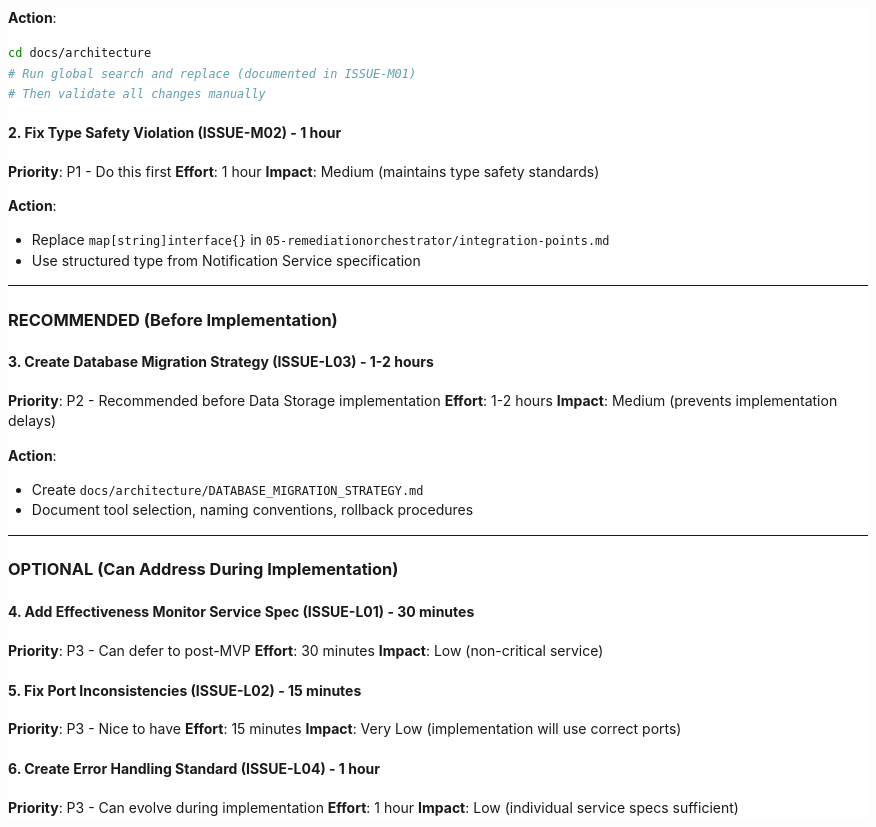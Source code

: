 **Action**:
```bash
cd docs/architecture
# Run global search and replace (documented in ISSUE-M01)
# Then validate all changes manually
```

#### 2. Fix Type Safety Violation (ISSUE-M02) - 1 hour

**Priority**: P1 - Do this first
**Effort**: 1 hour
**Impact**: Medium (maintains type safety standards)

**Action**:
- Replace `map[string]interface{}` in `05-remediationorchestrator/integration-points.md`
- Use structured type from Notification Service specification

---

### RECOMMENDED (Before Implementation)

#### 3. Create Database Migration Strategy (ISSUE-L03) - 1-2 hours

**Priority**: P2 - Recommended before Data Storage implementation
**Effort**: 1-2 hours
**Impact**: Medium (prevents implementation delays)

**Action**:
- Create `docs/architecture/DATABASE_MIGRATION_STRATEGY.md`
- Document tool selection, naming conventions, rollback procedures

---

### OPTIONAL (Can Address During Implementation)

#### 4. Add Effectiveness Monitor Service Spec (ISSUE-L01) - 30 minutes

**Priority**: P3 - Can defer to post-MVP
**Effort**: 30 minutes
**Impact**: Low (non-critical service)

#### 5. Fix Port Inconsistencies (ISSUE-L02) - 15 minutes

**Priority**: P3 - Nice to have
**Effort**: 15 minutes
**Impact**: Very Low (implementation will use correct ports)

#### 6. Create Error Handling Standard (ISSUE-L04) - 1 hour

**Priority**: P3 - Can evolve during implementation
**Effort**: 1 hour
**Impact**: Low (individual service specs sufficient)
------
**TASK DIRECTIONS**
Pictures don't belong in the copy. Restate all the entries exactly.

**WRITTEN SOLUTION**
Source code

: **Action**:
```bash
cd docs/architecture
# Run global search and replace (documented in ISSUE-M01)
# Then validate all changes manually
```

#### 2. Fix Type Safety Violation (ISSUE-M02) - 1 hour

**Priority**: P1 - Do this first
**Effort**: 1 hour
**Impact**: Medium (maintains type safety standards)

**Action**:
- Replace `map[string]interface{}` in `05-remediationorchestrator/integration-points.md`
- Use structured type from Notification Service specification

---

### RECOMMENDED (Before Implementation)

#### 3. Create Database Migration Strategy (ISSUE-L03) - 1-2 hours

**Priority**: P2 - Recommended before Data Storage implementation
**Effort**: 1-2 hours
**Impact**: Medium (prevents implementation delays)

**Action**:
- Create `docs/architecture/DATABASE_MIGRATION_STRATEGY.md`
- Document tool selection, naming conventions, rollback procedures

---

### OPTIONAL (Can Address During Implementation)

#### 4. Add Effectiveness Monitor Service Spec (ISSUE-L01) - 30 minutes

**Priority**: P3 - Can defer to post-MVP
**Effort**: 30 minutes
**Impact**: Low (non-critical service)

#### 5. Fix Port Inconsistencies (ISSUE-L02) - 15 minutes

**Priority**: P3 - Nice to have
**Effort**: 15 minutes
**Impact**: Very Low (implementation will use correct ports)

#### 6. Create Error Handling Standard (ISSUE-L04) - 1 hour

**Priority**: P3 - Can evolve during implementation
**Effort**: 1 hour
**Impact**: Low (individual service specs sufficient)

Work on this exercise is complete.